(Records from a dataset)
□ □ □

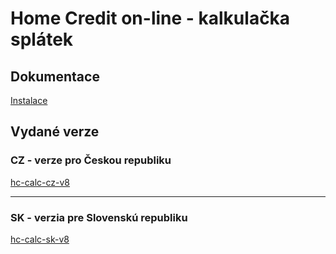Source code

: # Home Credit on-line - kalkulačka splátek

## Dokumentace
[Instalace](https://github.com/homecreditcz/widget-calculator/blob/master/docs/install.md)  

## Vydané verze

### CZ - verze pro Českou republiku
[hc-calc-cz-v8](https://github.com/homecreditcz/widget-calculator/tree/master/releases/CZ/dist)

- - - - - - - - - - - - - - - - - - - - - - - - - - - -

### SK - verzia pre Slovenskú republiku
[hc-calc-sk-v8](https://github.com/homecreditcz/widget-calculator/tree/master/releases/SK/dist)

□ □ □

- **WHAT YOU SHOULD DO**: Could you repeat every entry above exactly, with each picture omitted?

- **SOLUTION TO THE EXERCISE**:
Source code

: # Home Credit on-line - kalkulačka splátek

## Dokumentace
[Instalace](https://github.com/homecreditcz/widget-calculator/blob/master/docs/install.md)  

## Vydané verze

### CZ - verze pro Českou republiku
[hc-calc-cz-v8](https://github.com/homecreditcz/widget-calculator/tree/master/releases/CZ/dist)

- - - - - - - - - - - - - - - - - - - - - - - - - - - -

### SK - verzia pre Slovenskú republiku
[hc-calc-sk-v8](https://github.com/homecreditcz/widget-calculator/tree/master/releases/SK/dist)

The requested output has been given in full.